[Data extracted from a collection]
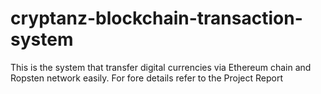 # cryptanz-blockchain-transaction-system
This is the system that transfer digital currencies via Ethereum chain and Ropsten network easily.
For fore details refer to the Project Report
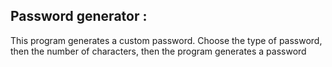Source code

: ## Password generator :
This program generates a custom password. 
Choose the type of password, then the number of characters, then the program generates a password
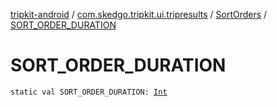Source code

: [tripkit-android](../../index.md) / [com.skedgo.tripkit.ui.tripresults](../index.md) / [SortOrders](index.md) / [SORT_ORDER_DURATION](./-s-o-r-t_-o-r-d-e-r_-d-u-r-a-t-i-o-n.md)

# SORT_ORDER_DURATION

`static val SORT_ORDER_DURATION: `[`Int`](https://kotlinlang.org/api/latest/jvm/stdlib/kotlin/-int/index.html)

§ **EXERCISE REQUIREMENTS**: If a record contains a picture, leave the picture out; repeat the record itself exactly.

§ **SOLUTION TO THIS PROBLEM**:
 # cryptanz-blockchain-transaction-system
This is the system that transfer digital currencies via Ethereum chain and Ropsten network easily.
For fore details refer to the Project Report
Source code

: ## Password generator :
This program generates a custom password. 
Choose the type of password, then the number of characters, then the program generates a password
Source code

: [tripkit-android](../../index.md) / [com.skedgo.tripkit.ui.tripresults](../index.md) / [SortOrders](index.md) / [SORT_ORDER_DURATION](./-s-o-r-t_-o-r-d-e-r_-d-u-r-a-t-i-o-n.md)

# SORT_ORDER_DURATION

`static val SORT_ORDER_DURATION: `[`Int`](https://kotlinlang.org/api/latest/jvm/stdlib/kotlin/-int/index.html)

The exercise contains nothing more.